Frequently Asked Questions

What is a good typing speed in WPM?

Typing speed benchmarks vary by profession: Average computer user: 40 WPM; Office professional (general): 55–65 WPM; Professional transcriptionist: 75–100 WPM; Data entry specialist: 70–80 WPM (with high accuracy); Court reporter (stenography, different technique): 225+ WPM. For most office workers, 60 WPM at 98% accuracy represents an excellent proficiency level that significantly exceeds average. Developers and writers often achieve 70–90 WPM through sheer daily volume of typing. Most job postings requiring typing tests set the bar at 40–65 WPM — exceeding the minimum by 10–15 WPM is a meaningful competitive advantage. Focus equally on accuracy (98%+) and speed — employers value consistent, accurate typing more than high raw speed with many errors.

How is WPM calculated?

The standard WPM formula uses a word length of 5 characters (including spaces). Gross WPM = (total characters typed ÷ 5) ÷ elapsed minutes. Adjusted/Net WPM = Gross WPM − (uncorrected errors × penalty factor). Most tests apply 1 WPM penalty per uncorrected error per minute.
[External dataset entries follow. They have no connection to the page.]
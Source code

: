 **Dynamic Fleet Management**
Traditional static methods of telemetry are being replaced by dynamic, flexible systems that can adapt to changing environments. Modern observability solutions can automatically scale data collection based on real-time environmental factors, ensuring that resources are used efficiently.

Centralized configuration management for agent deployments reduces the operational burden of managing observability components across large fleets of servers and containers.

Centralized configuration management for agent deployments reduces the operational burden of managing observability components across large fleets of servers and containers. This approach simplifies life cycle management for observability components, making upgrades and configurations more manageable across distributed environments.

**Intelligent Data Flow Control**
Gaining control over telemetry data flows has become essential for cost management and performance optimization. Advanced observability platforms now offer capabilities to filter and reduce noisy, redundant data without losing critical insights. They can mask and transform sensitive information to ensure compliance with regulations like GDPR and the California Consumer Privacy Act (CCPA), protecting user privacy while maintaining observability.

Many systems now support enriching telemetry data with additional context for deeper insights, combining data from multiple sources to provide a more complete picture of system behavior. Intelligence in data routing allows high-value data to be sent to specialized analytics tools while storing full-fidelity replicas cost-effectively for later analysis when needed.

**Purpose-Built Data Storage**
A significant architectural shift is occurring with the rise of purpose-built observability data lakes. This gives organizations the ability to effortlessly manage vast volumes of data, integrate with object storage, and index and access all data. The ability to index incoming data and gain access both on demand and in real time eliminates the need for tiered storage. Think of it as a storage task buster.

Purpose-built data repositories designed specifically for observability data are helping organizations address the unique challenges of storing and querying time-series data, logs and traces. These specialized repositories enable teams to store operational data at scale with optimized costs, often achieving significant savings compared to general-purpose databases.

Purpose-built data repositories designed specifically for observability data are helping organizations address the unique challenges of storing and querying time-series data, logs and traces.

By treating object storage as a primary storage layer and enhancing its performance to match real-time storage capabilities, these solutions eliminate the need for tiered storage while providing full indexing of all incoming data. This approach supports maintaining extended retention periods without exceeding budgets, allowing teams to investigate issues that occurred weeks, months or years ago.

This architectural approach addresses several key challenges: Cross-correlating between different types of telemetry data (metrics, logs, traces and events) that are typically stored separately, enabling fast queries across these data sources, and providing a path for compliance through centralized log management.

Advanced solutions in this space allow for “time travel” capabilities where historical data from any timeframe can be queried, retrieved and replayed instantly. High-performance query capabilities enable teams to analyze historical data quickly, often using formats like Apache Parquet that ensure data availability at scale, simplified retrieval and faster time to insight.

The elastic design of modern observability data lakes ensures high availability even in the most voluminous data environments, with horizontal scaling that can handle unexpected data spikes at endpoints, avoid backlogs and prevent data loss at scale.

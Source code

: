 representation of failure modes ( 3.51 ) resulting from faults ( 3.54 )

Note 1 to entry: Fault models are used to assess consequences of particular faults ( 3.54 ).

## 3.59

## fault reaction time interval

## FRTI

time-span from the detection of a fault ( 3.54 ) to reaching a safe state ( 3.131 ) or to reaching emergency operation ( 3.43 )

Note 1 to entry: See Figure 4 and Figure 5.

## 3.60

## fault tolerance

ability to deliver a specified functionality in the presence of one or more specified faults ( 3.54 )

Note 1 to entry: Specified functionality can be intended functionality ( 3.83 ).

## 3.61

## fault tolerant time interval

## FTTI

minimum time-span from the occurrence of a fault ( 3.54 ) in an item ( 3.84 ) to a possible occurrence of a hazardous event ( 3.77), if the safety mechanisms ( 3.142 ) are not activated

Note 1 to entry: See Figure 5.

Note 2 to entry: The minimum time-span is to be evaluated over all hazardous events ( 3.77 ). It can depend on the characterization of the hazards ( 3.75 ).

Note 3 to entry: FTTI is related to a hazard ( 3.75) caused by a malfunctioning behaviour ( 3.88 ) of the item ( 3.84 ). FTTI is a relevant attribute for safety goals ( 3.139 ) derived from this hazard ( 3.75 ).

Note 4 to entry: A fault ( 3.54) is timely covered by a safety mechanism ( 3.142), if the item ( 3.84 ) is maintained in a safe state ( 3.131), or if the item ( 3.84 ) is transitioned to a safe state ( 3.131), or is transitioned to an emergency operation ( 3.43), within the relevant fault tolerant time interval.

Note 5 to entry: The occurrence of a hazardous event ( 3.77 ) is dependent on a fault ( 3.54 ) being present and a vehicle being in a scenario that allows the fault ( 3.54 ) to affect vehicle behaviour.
Example: typing 350 characters in 1 minute with 3 uncorrected errors: Gross WPM = 350÷5÷1 = 70 WPM. Adjusted WPM = 70 − 3 = 67 WPM. The 5-character standard word length is consistent across all professional typing tests — it allows fair comparison regardless of whether the text contained many long or short words. Some tests count actual word boundaries instead, but character-based calculation is more standardized and comparable.
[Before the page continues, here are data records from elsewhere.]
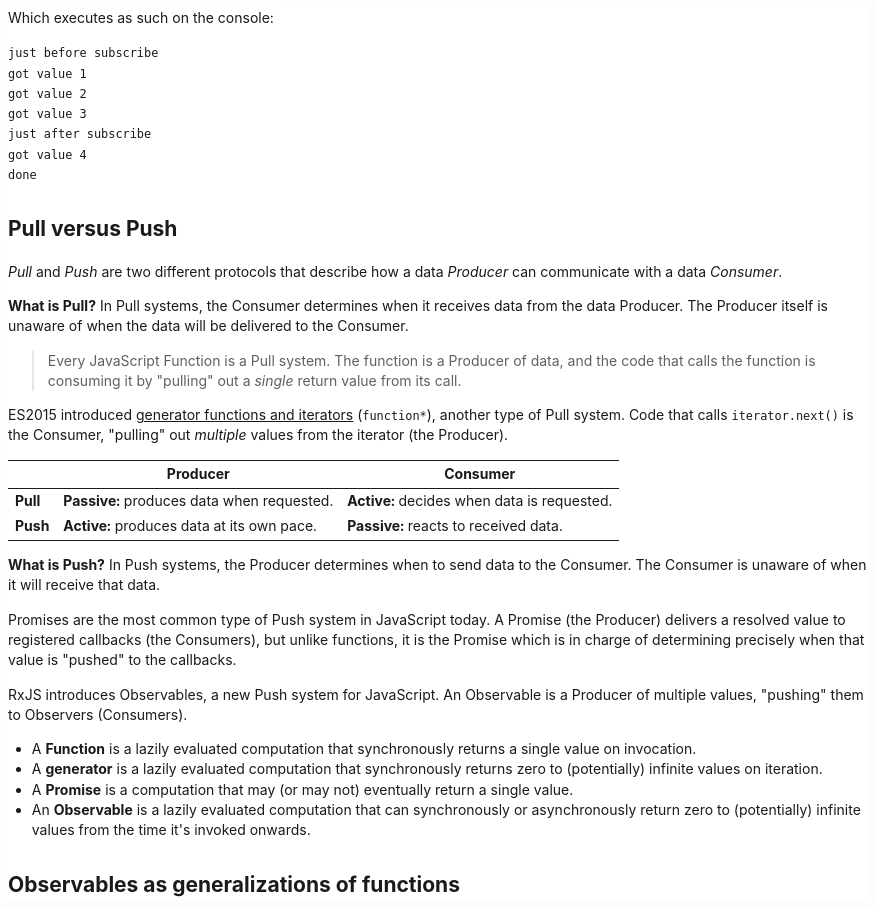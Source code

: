 
Which executes as such on the console:

```none
just before subscribe
got value 1
got value 2
got value 3
just after subscribe
got value 4
done
```

## Pull versus Push

_Pull_ and _Push_ are two different protocols that describe how a data _Producer_ can communicate with a data _Consumer_.

**What is Pull?** In Pull systems, the Consumer determines when it receives data from the data Producer. The Producer itself is unaware of when the data will be delivered to the Consumer.

> Every JavaScript Function is a Pull system. The function is a Producer of data, and the code that calls the function is consuming it by "pulling" out a _single_ return value from its call.

ES2015 introduced [generator functions and iterators](https://developer.mozilla.org/en-US/docs/Web/JavaScript/Reference/Statements/function*) (`function*`), another type of Pull system. Code that calls `iterator.next()` is the Consumer, "pulling" out _multiple_ values from the iterator (the Producer).

|          | Producer                                   | Consumer                                    |
| -------- | ------------------------------------------ | ------------------------------------------- |
| **Pull** | **Passive:** produces data when requested. | **Active:** decides when data is requested. |
| **Push** | **Active:** produces data at its own pace. | **Passive:** reacts to received data.       |

**What is Push?** In Push systems, the Producer determines when to send data to the Consumer. The Consumer is unaware of when it will receive that data.

Promises are the most common type of Push system in JavaScript today. A Promise (the Producer) delivers a resolved value to registered callbacks (the Consumers), but unlike functions, it is the Promise which is in charge of determining precisely when that value is "pushed" to the callbacks.

RxJS introduces Observables, a new Push system for JavaScript. An Observable is a Producer of multiple values, "pushing" them to Observers (Consumers).

- A **Function** is a lazily evaluated computation that synchronously returns a single value on invocation.
- A **generator** is a lazily evaluated computation that synchronously returns zero to (potentially) infinite values on iteration.
- A **Promise** is a computation that may (or may not) eventually return a single value.
- An **Observable** is a lazily evaluated computation that can synchronously or asynchronously return zero to (potentially) infinite values from the time it's invoked onwards.

## Observables as generalizations of functions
How can I improve my typing speed from 40 to 70 WPM?

A realistic improvement plan for 40 to 70 WPM: Week 1–2: focus entirely on proper finger placement without worrying about speed — use keybr.com which adapts to your weak keys; Week 3–4: practice common word patterns (the, and, that, have, for, not) at controlled pace; Week 5–8: use TypeRacer or 10FastFingers for engaging practice with real sentences; Week 9–12: identify your 5 slowest key combinations from typing test error reports and do targeted practice on those specifically; Week 13+: maintain with 15–20 minutes of daily typing in actual work (emails, documents) plus one practice session per week. Most people reach 70 WPM in 2–4 months with consistent daily practice. The plateau from 60 to 70 WPM is the hardest — it requires overcoming deeply ingrained habits with deliberate correction.
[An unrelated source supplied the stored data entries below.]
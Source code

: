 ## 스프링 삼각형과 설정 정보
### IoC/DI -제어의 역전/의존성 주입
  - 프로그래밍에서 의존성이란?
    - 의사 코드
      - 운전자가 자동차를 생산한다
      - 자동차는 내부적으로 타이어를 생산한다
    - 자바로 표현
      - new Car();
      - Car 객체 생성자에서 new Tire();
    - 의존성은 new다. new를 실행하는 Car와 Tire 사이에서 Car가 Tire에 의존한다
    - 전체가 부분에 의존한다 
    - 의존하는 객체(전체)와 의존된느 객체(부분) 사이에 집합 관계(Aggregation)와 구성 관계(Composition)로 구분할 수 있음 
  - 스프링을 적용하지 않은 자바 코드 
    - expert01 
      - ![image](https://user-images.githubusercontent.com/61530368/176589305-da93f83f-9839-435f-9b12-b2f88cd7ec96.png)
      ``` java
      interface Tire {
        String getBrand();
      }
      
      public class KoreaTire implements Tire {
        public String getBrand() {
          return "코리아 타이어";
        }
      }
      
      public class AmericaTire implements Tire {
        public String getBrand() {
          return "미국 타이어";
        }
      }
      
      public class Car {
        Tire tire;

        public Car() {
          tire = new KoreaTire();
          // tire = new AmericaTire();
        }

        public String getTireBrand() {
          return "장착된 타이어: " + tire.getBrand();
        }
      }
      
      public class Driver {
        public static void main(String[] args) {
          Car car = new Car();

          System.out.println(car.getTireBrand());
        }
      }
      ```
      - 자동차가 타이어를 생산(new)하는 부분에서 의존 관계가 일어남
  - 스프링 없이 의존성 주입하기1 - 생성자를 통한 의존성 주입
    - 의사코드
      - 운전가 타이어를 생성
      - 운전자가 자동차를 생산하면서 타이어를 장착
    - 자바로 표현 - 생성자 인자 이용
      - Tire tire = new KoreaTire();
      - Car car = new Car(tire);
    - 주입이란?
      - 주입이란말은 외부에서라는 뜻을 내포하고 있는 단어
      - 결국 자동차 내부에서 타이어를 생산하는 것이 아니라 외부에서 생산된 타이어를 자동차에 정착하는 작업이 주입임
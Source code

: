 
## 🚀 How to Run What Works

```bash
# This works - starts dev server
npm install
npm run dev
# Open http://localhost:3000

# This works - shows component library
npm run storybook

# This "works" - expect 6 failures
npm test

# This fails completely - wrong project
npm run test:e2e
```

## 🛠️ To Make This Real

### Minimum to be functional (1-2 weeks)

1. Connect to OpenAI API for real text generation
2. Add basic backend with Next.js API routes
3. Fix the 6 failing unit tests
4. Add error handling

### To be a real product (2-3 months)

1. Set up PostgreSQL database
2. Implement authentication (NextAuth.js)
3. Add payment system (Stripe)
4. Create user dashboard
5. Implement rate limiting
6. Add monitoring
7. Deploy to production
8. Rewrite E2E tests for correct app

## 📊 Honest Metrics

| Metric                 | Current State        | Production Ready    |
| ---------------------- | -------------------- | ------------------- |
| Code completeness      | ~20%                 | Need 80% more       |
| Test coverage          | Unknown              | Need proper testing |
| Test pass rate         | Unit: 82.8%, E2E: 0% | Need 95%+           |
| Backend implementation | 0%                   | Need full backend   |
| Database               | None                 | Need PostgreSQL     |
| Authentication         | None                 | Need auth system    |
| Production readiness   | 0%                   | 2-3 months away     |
Does keyboard type affect typing speed?

Keyboard choice has measurable but secondary impact on typing speed compared to technique and practice. Research findings: mechanical keyboards (with tactile or clicky feedback) help some typists maintain accuracy through tactile feedback; low-travel laptop keyboards can cause higher error rates due to reduced key travel distance; split or ergonomic keyboards can improve comfort for long sessions but require an adaptation period (speed drops 20–30% initially then recovers and may surpass baseline); keyboard layout (QWERTY vs Dvorak vs Colemak) has minimal impact — most research shows Dvorak typists don't significantly outperform QWERTY typists despite the layout's theoretical efficiency. Focus on mastering whichever keyboard you already have — technique matters far more than hardware for reaching 70–80 WPM.